Name

dnsbl — a sendmail milter with per-user dnsbl filtering

Synopsis

dnsbl [-c] [-s] [-d n] [-e from|to] [-b local-domain-socket] [-r local-domain-socket] [-p sendmail-socket] [-t timeout]

Options

-c

Load the configuration file, print a cannonical form of the configuration on stdout, and exit.

-s

Stress test the configuration loading code by repeating the load/free cycle in an infinite loop.

-d n

Set the debug level to n.

-e from|to

Print the results of looking up the from and to addresses in the current configuration. The | character is used to separate the from and to addresses in the argument to the -e switch.

-b local-domain-socket-file-name

Set the local socket used for the connection to the dccifd daemon. This is typically /var/dcc/dccifd.

-r local-domain-socket-file-name

Set the local socket used for the connection to our own dns resolver processes.

-p sendmail-socket

Set the socket used for the milter connection to sendmail. This is either "inet:port@ip-address" or "local:local-domain-socket-file-name".

-t timeout

Set the timeout in seconds used for communication with sendmail.

Usage

dnsbl -c

dnsbl -s

dnsbl -e 'someone@aol.com|localname@mydomain.tld'

dnsbl -d 10 -r resolver.sock -p local:dnsbl.sock

Installation

This is now a standard GNU autoconf/automake installation, so the normal "./configure; make; su; make install" works. "make chkconfig" will setup the init.d runlevel scripts. Alternatively, you can use the source or binary RPMs at http://www.five-ten-sg.com/dnsbl/packages.

Note that this has ONLY been tested on Linux, specifically RedHat Linux. In particular, this milter makes no attempt to understand IPv6. Your mileage will vary. You will need at a minimum a C++ compiler with a minimally thread safe STL implementation. The distribution includes a test.cpp program. If it fails this milter won't work. If it passes, this milter might work.

Modify your sendmail.mc by removing all the "FEATURE(dnsbl" lines, add the following line in your sendmail.mc and rebuild the .cf file

INPUT_MAIL_FILTER(`dnsbl', `S=local:/var/run/dnsbl/dnsbl.sock, F=T, T=C:30s;S:5m;R:5m;E:5m')

Modify the default dnsbl.conf(5) configuration.

Configuration

The configuration file is documented in dnsbl.conf(5). Any change to the config file, or any file included from that config file, will cause it to be reloaded within three minutes.

Introduction

Consider the case of a mail server that is acting as secondary MX for a collection of clients, each of which has a collection of mail domains.
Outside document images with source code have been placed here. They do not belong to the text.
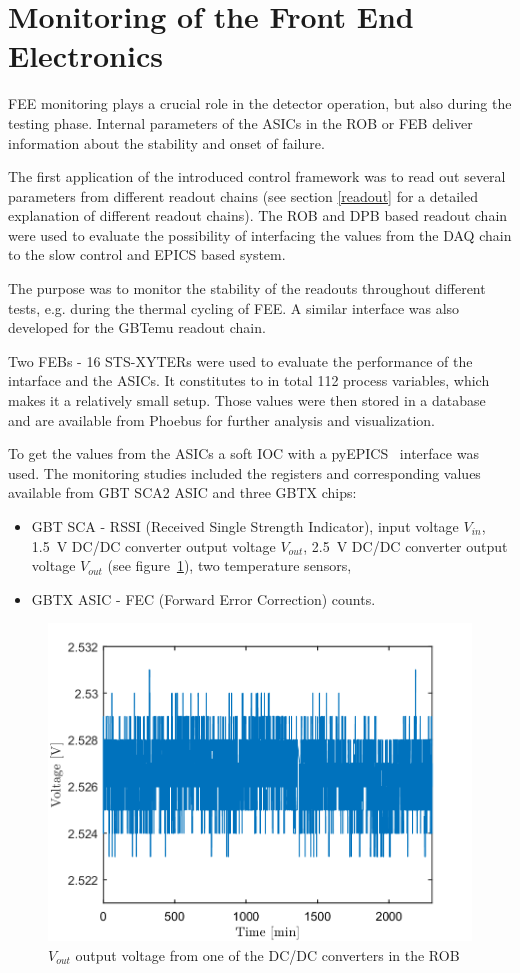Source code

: 
\section{Monitoring of the Front End Electronics}

\gls{FEE} monitoring plays a crucial role in the detector operation, but also during the testing phase. Internal parameters of the \glspl{ASIC} in the \gls{ROB} or \gls{FEB} deliver information about the stability and onset of failure.


The first application of the introduced control framework was to read out several parameters from different readout chains (see section \ref{readout} for a detailed explanation of different readout chains). The \gls{ROB} and \gls{DPB} based readout chain were used to evaluate the possibility of interfacing the values from the \gls{DAQ} chain to the slow control and \gls{EPICS} based system.

The purpose was to monitor the stability of the readouts throughout different tests, e.g. during the thermal cycling of \gls{FEE}. A similar interface was also developed for the GBTemu readout chain. 

Two \glspl{FEB} - 16 STS-XYTERs were used to evaluate the performance of the intarface and the ASICs. It constitutes to in total 112 process variables, which makes it a relatively small setup. Those values were then stored in a database and are available from Phoebus for further analysis and visualization.

To get the values from the \glspl{ASIC} a soft \gls{IOC} with a pyEPICS~\cite{pyEPICS} interface was used. The monitoring studies included the registers and corresponding values available from \gls{GBT} \gls{SCA2} \gls{ASIC} \cite{GBT_SCA_ASIC} and three GBTX chips: 
\begin{itemize}
    \item GBT SCA - RSSI (Received Single Strength Indicator), input voltage $V_{in}$, 1.5~V DC/DC converter output voltage $V_{out}$, 2.5~V DC/DC converter output voltage $V_{out}$ (see figure~\ref{fig:ROB}), two temperature sensors,
    \item GBTX \gls{ASIC} - FEC (Forward Error Correction) counts.
\end{itemize}

\begin{figure}[!h]
    \centering
    \includegraphics[width=0.65\columnwidth]{Chapter4/images/ROB.png}
    \caption{$V_{out}$ output voltage from one of the DC/DC converters in the \gls{ROB}}
    \label{fig:ROB}
\end{figure}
Each client may use their own collection of DNSBLs on their primary mail server. We present here a mechanism whereby the backup mail server can use the correct set of DNSBLs for each recipient for each message. As a side-effect, it gives us the ability to customize the set of DNSBLs on a per-recipient basis, so that fred@example.com could use LOCAL and the SBL, where all other users @example.com use only the SBL.

This milter can also verify the envelope from/recipient pairs with the primary MX server. This allows the backup mail servers to properly reject mail sent to invalid addresses. Otherwise, the backup mail servers will accept that mail, and then generate a bounce message when the message is forwarded to the primary server (and rejected there with no such user). These rejections are the primary cause of such backscatter.

This milter will also decode (uuencode, base64, mime, html entity, url encodings) and scan for HTTP and HTTPS URLs and bare hostnames in the body of the mail. If any of those host names have A or NS records on the SBL (or a single configurable DNSBL), the mail will be rejected unless previously whitelisted. This milter also counts the number of invalid HTML tags, and can reject mail if that count exceeds your specified limit.

This milter can also impose hourly and daily rate limits on the number of recipients accepted from SMTP AUTH connections, that would otherwise be allowed to relay thru this mail server with no spam filtering. If the connection does not use SMTP AUTH, the rate limits may be specified by the mail from email address or domain.

This milter can also impose hourly and daily limits on the number of different ip addresses used for SMTP AUTH connections. If a single user is connecting from too many different ip addresses, we presume that their authentication credentials have been discovered, and block their outgoing mail.

Consider the case of a message from A to B passing thru this milter. If that message is not blocked, then we might eventually see a reply message from B to A. If the filtering context for A includes an autowhite entry, and that context does not cover B as a recipient, then this milter will add an entry in that file to whitelist such replies for a configurable time period. Suppose A and B are in the same domain, or at least use the same filtering context. In that case we don't want to add a whitelist entry for B, since that would then allow spammers to send mail from B (forged) to B. Such autowhite files need to be writeable by the dnsbl user, where all the other dnsbl configuration files only need to be readable by the dnsbl user.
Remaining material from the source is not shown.